BMO Harris Chicago Works: Andrew Yang
@ MCA Chicago
220 E Chicago Ave Chicago, IL 60611
Opening Tuesday, July 26th, from 8PM - 10AM
On view through Saturday, December 31st
In Andrew Yang’s (American, b. 1973) first solo museum exhibition, the artist and trained biologist contemplates our relation to the Milky Way, to which the majority of people have no basic visual access. Yang attempts to close this distance in a work that explores our shared elemental equivalencies; as inherent parts of the Milky Way galaxy, our corporeal bodies are, in a very real sense, celestial bodies.
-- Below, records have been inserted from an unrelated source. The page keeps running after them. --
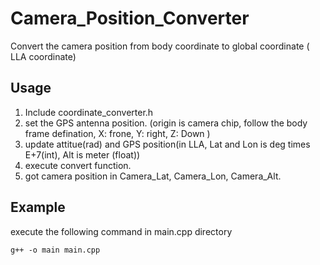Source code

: # Camera_Position_Converter
Convert the camera position from body coordinate to global coordinate ( LLA coordinate)

## Usage
1. Include coordinate_converter.h
2. set the GPS antenna position. (origin is camera chip, follow the body frame defination, X: frone, Y: right, Z: Down )
3. update attitue(rad) and GPS position(in LLA, Lat and Lon is deg times E+7(int), Alt is meter (float))
4. execute convert function.
5. got camera position in Camera_Lat, Camera_Lon, Camera_Alt.

## Example
execute the following command in main.cpp directory

    g++ -o main main.cpp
“The total of stars in the universe is larger than all the grains of sand on all the beaches of planet earth.” So claimed Carl Sagan. In fact, astronomers estimated in 2003 that for every grain of sand on earth’s beaches and deserts there exist ten times as many stars above. Yang takes Sagan’s pronouncement to heart in a scale model of the Milky Way in which one grain of sand represents one star; the estimated 100 billion stars are approximated by more than seven tons of sand. The work is accompanied by low level, white noise, which contains traces of the Cosmic Microwave Background (CMB)—a residual signal of the origination of the universe. Modeled after the vastness of the galaxy, the installation provides an immersive and contemplative experience that brings viewers to the shore of the cosmic ocean.
The exhibition is organized by Joey Orr, Andrew W. Mellon Postdoctoral Curatorial Fellow at the Museum of Contemporary Art Chicago.
The exhibition is presented in the Dr. Paul and Dorie Sternberg Family Gallery and Ed and Jackie Rabin Gallery on the museum’s third floor.